Over the summer, amid the chaos and confusion of the COVID-19 pandemic, Creativity & Innovation at CC decided to tweak one of their longest-standing traditions: The Big Idea competition. Creativity & Innovation Director Dez Stone Menendez ’02 had been mulling the change ever since she returned to CC in 2016. With a lot of help from the college, alumni, and the students, Innovation launched the Student Seed Innovation Grant to replace the Big Idea competition and get the first round of students funded and involved.
While this may come as a shock for people who have grown to love the entrepreneurial competition, the Seed Grant has been a work-in-progress for years. The idea came from Menendez, who had been wanting to expand the program to anyone and everyone who had an idea, regardless of a business pitch or a spirit for entrepreneurship. She mostly “wanted to move away from the idea that innovation only lives within the business sector.” Although entrepreneurship is her forte, Menendez wanted any student who had an idea to be able to receive funds, obtain a mentor, and make that dream happen, regardless of whether it became a sellable product or was voted into existence by a panel of judges. In addition to expanding who can apply, the new Student Seed Innovation Grants allow funding for all students, as many times as they choose to apply. One of the most notable changes from the Big Idea competition is that a single student can apply for funding up to $6,000, whereas the Big Idea competition focused on group projects. Any student enrolled and taking classes at CC has the chance to make their idea a reality, try a project once and try again, or even follow a hunch they’ve had for a while. For Menendez, this is an opportunity to show students that they can have the space to try and fail, all while being encouraged to not give up.
Lauren Weiss ’21, who has been a participant in the Big Idea competition and is a frequent student of Creativity & Innovation’s workshops and classes, has taken to the Seed Grant and is thrilled about the change. Her project, Geek Girl, is a startup dedicated to advancing education and closing the gender gap in computer science. She’s seeking to do this through virtual coding courses, leadership trainings, and an iPhone app to connect mentors and mentees in the field. Through the Seed Grant, Weiss is able to extend the work her team did previously in the Big Idea competition, but with increased funds, a chance to dig deeper, and in the best way she works — independently. What Weiss really loves about the new grant is that it allows her to pair up with a mentor to bounce ideas off of, get feedback, and have someone who keeps her accountable for her work and is there for unwavering support. Weiss is excited to see how the Student Seed Innovation Grant program grows, given that this is her last year at CC. “I see this change benefiting Colorado College students by promoting a more collaborative environment on campus,” she says. “One of the key aspects to the grant application is demonstrating support, whether that comes from students, faculty, or even local community members.”

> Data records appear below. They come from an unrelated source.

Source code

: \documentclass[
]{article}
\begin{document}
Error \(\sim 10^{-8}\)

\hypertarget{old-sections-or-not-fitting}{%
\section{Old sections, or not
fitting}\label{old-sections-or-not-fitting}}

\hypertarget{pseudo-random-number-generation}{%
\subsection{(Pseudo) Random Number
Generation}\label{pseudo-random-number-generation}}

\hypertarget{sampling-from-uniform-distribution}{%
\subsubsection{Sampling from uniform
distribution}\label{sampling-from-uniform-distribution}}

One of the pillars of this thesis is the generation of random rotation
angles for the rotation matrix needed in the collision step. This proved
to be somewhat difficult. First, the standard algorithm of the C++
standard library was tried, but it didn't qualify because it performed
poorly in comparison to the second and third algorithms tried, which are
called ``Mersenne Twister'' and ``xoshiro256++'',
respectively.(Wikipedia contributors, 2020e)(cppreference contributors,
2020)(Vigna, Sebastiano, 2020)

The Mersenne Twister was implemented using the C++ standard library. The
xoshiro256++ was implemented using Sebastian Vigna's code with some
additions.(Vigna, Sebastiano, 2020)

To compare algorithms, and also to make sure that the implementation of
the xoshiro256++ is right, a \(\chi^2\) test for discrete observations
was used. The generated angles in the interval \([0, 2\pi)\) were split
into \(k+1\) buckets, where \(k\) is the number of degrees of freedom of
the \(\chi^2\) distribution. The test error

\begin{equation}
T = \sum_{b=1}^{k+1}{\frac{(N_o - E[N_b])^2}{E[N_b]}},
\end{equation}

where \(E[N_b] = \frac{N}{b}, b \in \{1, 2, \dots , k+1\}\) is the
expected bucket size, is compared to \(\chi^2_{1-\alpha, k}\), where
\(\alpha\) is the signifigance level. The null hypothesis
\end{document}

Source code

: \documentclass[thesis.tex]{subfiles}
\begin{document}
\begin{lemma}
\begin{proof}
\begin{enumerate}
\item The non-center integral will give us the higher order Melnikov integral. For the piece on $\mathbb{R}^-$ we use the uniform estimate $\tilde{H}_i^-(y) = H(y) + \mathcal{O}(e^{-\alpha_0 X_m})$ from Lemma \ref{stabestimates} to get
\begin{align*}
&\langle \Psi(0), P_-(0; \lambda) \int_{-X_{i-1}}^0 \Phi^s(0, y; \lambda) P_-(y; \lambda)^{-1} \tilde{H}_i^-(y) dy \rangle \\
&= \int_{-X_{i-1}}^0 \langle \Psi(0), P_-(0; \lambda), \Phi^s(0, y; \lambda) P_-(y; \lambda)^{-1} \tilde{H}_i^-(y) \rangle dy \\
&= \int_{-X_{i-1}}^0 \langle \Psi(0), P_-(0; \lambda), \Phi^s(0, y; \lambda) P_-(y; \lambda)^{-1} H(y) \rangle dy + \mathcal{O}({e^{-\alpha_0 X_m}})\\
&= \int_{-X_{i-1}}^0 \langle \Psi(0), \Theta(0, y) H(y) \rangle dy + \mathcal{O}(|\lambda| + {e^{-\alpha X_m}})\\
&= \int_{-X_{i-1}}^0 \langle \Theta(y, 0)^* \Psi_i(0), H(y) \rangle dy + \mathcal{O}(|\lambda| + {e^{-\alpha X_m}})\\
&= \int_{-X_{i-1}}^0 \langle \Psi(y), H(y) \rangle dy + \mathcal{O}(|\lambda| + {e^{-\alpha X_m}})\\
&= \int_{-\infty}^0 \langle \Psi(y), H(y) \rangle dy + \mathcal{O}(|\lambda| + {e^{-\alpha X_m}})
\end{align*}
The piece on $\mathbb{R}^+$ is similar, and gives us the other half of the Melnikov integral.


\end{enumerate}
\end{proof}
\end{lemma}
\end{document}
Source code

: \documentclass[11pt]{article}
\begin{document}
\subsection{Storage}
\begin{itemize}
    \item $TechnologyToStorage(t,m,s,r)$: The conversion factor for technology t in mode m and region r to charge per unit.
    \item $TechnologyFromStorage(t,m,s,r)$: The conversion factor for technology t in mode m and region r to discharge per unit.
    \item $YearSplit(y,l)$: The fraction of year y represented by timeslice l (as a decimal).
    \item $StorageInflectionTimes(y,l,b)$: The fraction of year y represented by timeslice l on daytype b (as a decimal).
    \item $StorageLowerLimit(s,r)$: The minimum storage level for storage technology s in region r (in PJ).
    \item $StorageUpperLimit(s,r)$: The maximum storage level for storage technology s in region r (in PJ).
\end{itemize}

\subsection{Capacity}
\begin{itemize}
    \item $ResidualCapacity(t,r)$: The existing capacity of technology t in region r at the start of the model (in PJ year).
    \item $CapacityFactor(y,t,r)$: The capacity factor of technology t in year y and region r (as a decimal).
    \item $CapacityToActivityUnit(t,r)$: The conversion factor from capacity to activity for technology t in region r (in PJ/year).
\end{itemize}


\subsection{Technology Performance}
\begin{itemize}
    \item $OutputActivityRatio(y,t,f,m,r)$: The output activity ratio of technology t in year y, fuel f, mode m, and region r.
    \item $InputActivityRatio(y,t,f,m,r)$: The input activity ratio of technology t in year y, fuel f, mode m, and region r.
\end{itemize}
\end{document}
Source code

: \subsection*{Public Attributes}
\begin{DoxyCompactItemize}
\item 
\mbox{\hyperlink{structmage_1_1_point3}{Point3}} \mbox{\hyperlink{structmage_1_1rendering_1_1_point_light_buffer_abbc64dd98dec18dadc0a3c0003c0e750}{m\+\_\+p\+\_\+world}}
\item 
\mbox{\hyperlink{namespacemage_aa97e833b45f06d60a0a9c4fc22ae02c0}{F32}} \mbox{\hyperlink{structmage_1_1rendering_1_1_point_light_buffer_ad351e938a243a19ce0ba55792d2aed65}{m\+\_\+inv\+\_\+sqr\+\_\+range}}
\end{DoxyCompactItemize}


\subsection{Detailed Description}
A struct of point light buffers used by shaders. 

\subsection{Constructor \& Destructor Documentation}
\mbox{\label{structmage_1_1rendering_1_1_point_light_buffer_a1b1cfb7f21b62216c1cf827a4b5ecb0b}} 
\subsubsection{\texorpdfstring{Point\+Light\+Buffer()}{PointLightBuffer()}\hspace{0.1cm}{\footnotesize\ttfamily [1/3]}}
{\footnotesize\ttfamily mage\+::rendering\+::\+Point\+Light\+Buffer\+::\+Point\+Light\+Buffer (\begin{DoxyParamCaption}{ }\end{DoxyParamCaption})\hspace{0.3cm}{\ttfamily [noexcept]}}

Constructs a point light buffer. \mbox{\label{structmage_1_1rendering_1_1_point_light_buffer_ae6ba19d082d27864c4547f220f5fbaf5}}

Another group working through the Seed Grant is Alexia Preston ’21 and Logan Hemming ’22. While their project is still in the prototype phase, they were both thrilled that the Big Idea competition had transitioned into what it is now. Their project, which is a small machine that would make for safer, more sustainable coffee, couldn’t have been put into the prototype stage without the new grant. “In a year where everything was put on hold, the Student Seed Innovation Grant allowed us to pursue a startup venture. As an idea born during COVID-19, timing was everything, so we are so happy the grant started when we did,” says Preston. While Preston and Hemming are not quite ready for the world to see their project, they are beyond thrilled that they now have the ability to work at their own pace and see their idea through, all thanks to the Student Seed Innovation Grant.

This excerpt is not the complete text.